In 1893, his father was appointed a commanding officer in Tashkent. Nine-year-old Andrey traveled there with his family via Vladikavkaz, Tbilisi, Baku, and the Caspian Sea. In Tashkent, the Avinoffs befriended the Kerensky family and escaped the heat in the Chimgan Mountains, living in a yurt.

“That summer they suffered terribly from the heat. My father remembers how, as a child, he heard his grandmother and grandfather sitting in barrels of water in Tashkent and playing cards.”
— Alex Shoumatoff, Andrey Avinoff’s grandnephew. Family Recollections
While collecting rare butterflies in Uzbekistan, Avinoff also painted them in watercolor. Because of congenital nearsightedness, he could discern the tiniest details of their anatomy without any instruments.
His mother could not endure the Tashkent heat - a year later, she returned to the family estate in Shideyevo, taking Andrey and his younger sister with her. Andrey settled in a church outbuilding. There, he flitted from one pursuit to another and quickly cluttered up the room - including with sunflower-seed shells, which he ate constantly. By then his collection had grown noticeably and kept expanding, including rare specimens.
He had a warm relationship with his younger sister, Elizaveta: he taught her to draw and always helped her. In the winter of 1905, Elizaveta sculpted a snow statue of Marie Antoinette in the garden, and Andrey, then 21, made Voltaire beside it. Their older brother Nicholas managed to photograph them, but at night the watchman smashed the “snowmen” with a shovel, mistaking them for burglars.

Education, Service, and Expeditions
In 1905, Avinoff graduated from Moscow University with a degree in law and took a position in the Senate as an assistant to the secretary general, where he reviewed the correspondence of suspected revolutionaries. In 1911, he was appointed chamberlain at the court of Nicholas II; within the Diplomatic Corps, he served as master of ceremonies. During his leaves, he devoted himself to butterflies.

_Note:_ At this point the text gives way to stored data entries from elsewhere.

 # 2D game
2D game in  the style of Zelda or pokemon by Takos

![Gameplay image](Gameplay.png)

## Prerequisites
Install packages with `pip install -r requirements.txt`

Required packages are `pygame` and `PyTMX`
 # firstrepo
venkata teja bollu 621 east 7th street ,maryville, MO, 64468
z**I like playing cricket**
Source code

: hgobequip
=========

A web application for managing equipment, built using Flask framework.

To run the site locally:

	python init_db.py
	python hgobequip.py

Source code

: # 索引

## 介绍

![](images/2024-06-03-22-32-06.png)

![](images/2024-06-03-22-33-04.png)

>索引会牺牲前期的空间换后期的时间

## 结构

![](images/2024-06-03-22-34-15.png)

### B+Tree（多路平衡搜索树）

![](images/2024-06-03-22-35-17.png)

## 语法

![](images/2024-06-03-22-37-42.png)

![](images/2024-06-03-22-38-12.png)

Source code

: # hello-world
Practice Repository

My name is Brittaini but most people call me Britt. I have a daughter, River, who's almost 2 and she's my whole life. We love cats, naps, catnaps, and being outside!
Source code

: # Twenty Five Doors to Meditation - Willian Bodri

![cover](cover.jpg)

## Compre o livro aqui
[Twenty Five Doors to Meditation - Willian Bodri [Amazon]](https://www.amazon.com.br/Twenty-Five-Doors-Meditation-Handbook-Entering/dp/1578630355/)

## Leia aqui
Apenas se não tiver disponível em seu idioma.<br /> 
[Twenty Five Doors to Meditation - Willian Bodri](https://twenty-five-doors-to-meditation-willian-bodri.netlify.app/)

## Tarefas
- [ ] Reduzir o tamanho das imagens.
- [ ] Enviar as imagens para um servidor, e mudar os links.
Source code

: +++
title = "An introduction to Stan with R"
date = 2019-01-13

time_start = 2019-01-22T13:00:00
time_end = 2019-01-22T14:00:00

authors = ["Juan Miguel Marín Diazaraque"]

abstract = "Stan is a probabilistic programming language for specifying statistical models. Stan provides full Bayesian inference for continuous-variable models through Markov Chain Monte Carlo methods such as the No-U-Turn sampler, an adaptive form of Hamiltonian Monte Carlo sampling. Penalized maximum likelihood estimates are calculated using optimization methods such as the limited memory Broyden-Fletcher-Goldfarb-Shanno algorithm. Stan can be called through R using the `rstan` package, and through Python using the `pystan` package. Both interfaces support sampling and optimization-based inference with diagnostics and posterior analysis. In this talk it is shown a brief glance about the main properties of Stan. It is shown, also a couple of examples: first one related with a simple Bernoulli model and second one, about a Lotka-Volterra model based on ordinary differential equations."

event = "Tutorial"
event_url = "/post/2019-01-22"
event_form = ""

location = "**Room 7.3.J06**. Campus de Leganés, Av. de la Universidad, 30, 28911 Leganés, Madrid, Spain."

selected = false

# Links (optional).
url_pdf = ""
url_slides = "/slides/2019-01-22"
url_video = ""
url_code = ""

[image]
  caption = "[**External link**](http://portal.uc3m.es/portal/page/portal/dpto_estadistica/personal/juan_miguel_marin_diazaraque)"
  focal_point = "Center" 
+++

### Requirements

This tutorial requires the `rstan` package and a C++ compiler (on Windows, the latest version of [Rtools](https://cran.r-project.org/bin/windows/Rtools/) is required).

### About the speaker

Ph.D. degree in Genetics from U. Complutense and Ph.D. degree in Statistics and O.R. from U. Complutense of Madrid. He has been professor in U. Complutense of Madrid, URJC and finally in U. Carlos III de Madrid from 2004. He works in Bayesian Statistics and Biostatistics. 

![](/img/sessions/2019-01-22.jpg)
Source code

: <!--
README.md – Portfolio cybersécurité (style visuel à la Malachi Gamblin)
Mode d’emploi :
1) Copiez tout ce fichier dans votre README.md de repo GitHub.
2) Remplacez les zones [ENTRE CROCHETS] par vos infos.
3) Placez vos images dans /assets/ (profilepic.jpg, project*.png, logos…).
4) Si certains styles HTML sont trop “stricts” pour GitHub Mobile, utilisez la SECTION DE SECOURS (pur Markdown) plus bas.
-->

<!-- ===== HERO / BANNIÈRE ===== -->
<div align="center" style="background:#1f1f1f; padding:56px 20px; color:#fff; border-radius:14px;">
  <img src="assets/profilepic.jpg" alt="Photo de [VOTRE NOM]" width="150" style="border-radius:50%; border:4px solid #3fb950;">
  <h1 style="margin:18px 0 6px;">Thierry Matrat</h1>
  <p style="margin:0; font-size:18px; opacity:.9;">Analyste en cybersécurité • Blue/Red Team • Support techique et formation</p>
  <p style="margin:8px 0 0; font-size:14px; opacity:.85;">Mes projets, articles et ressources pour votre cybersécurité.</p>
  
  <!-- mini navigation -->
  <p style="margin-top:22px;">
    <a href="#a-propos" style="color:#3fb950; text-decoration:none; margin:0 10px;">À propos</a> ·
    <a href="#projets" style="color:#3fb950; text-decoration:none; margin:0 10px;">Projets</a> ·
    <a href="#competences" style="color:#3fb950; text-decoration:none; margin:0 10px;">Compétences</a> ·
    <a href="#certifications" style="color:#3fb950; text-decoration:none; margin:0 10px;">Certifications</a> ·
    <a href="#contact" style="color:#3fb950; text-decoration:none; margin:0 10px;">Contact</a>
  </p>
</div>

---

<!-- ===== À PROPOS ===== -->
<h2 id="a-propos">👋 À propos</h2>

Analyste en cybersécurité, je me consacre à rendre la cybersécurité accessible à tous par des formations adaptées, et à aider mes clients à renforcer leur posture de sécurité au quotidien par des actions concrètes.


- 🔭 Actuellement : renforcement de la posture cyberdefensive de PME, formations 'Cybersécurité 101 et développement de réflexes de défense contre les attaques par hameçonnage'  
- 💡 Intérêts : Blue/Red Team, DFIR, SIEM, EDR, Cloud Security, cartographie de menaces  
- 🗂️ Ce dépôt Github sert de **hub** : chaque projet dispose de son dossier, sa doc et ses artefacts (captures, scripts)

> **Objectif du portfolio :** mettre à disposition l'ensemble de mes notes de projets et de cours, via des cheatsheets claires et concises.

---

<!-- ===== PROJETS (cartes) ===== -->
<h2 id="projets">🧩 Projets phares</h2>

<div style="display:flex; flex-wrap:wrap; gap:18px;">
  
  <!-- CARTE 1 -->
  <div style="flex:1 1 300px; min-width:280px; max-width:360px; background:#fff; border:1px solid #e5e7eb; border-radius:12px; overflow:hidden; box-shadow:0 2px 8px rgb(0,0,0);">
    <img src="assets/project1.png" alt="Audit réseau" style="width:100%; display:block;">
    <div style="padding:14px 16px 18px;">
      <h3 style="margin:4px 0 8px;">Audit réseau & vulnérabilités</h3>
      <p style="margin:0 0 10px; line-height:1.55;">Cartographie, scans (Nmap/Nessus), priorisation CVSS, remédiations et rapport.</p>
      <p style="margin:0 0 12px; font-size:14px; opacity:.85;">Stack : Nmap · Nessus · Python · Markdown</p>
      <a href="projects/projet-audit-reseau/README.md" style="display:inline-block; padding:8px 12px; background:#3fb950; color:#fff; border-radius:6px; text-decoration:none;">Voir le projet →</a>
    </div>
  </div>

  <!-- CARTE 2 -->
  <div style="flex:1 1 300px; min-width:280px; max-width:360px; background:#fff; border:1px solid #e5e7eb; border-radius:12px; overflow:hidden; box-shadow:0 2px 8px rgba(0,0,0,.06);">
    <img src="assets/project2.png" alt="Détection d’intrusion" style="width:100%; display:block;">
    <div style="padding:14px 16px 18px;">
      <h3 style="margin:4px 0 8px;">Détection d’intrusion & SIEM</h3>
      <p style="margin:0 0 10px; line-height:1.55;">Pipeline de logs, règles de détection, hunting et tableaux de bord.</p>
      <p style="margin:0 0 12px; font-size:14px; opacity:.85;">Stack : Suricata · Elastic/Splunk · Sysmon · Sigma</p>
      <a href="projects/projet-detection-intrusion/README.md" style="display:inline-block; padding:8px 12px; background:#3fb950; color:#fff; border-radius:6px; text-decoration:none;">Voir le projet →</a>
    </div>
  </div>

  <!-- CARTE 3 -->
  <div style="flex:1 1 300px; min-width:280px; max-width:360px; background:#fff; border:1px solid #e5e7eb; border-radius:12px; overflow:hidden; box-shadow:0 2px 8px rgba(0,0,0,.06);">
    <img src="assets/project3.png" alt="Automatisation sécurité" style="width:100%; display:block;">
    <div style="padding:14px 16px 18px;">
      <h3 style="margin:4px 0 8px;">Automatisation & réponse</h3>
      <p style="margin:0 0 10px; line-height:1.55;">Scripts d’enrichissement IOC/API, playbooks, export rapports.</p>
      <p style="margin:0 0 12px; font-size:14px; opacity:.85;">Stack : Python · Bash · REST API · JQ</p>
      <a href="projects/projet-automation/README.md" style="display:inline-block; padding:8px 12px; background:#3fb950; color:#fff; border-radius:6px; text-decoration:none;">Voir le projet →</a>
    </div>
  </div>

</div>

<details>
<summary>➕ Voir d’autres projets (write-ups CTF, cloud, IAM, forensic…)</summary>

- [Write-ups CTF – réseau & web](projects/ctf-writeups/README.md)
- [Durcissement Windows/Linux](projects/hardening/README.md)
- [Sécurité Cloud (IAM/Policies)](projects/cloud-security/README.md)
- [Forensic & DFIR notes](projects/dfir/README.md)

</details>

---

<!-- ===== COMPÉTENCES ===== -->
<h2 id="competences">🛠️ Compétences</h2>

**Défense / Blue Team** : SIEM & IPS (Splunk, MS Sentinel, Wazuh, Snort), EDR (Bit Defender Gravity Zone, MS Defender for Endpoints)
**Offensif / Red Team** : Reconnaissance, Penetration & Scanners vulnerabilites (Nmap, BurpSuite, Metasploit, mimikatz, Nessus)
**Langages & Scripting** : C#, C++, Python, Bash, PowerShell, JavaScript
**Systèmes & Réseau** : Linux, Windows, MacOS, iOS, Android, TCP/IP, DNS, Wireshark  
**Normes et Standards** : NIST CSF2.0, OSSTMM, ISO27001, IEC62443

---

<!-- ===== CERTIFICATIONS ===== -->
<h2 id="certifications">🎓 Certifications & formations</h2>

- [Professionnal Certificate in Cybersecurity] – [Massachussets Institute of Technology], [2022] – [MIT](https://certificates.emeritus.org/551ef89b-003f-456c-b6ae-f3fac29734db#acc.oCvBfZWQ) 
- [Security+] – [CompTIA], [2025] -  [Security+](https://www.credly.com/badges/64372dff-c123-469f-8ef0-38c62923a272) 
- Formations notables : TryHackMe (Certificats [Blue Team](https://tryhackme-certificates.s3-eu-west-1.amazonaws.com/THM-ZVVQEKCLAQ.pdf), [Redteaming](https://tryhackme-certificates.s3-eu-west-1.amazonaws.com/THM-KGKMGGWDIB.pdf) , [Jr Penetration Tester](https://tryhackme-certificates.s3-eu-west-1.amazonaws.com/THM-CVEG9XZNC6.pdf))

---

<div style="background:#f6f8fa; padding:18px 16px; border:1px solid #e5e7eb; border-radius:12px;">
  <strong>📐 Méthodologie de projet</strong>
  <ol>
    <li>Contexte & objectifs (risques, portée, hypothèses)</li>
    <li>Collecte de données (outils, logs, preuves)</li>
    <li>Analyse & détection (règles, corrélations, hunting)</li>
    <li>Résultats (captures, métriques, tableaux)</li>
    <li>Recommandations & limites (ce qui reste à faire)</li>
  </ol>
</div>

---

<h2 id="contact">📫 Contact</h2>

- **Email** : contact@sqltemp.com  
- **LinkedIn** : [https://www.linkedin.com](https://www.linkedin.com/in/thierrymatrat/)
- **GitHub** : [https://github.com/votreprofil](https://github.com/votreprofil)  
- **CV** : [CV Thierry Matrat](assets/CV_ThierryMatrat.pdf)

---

An inheritance from his uncle enabled him to leave government service and organize two butterfly-collecting expeditions. The first took place in 1908. On the second, in 1912, he crossed the western slopes of the Himalayas - from India to Turkestan.
His best-known discovery in lepidopterology was a new butterfly species, which he named Parnassius autocrator (“the Autocrat Apollo”) for its majestic appearance.
Avinoff returned with a collection of 80,000 specimens, including around 90% of all butterfly species known at the time from Central Asia. In his Saint Petersburg apartment, cabinets filled with the collection were part of the interior. After the Revolution, the collection was confiscated by the communists and transferred to the Zoological Museum in Saint Petersburg.
In 1913, Avinoff presented the collection and his work at a meeting of the Entomological Society of London, speaking in impeccable English. He later wrote a series of books on Central Asian butterflies and received a gold medal from the Imperial Russian Geographical Society for them.
Two exhibitions of his work were held in Moscow alongside other artists. Avinoff showed both butterflies and mystical landscapes with a “Tibetan” mood; nearby hung abstractions by Malevich and Kandinsky. That same year, he met Sergei Diaghilev.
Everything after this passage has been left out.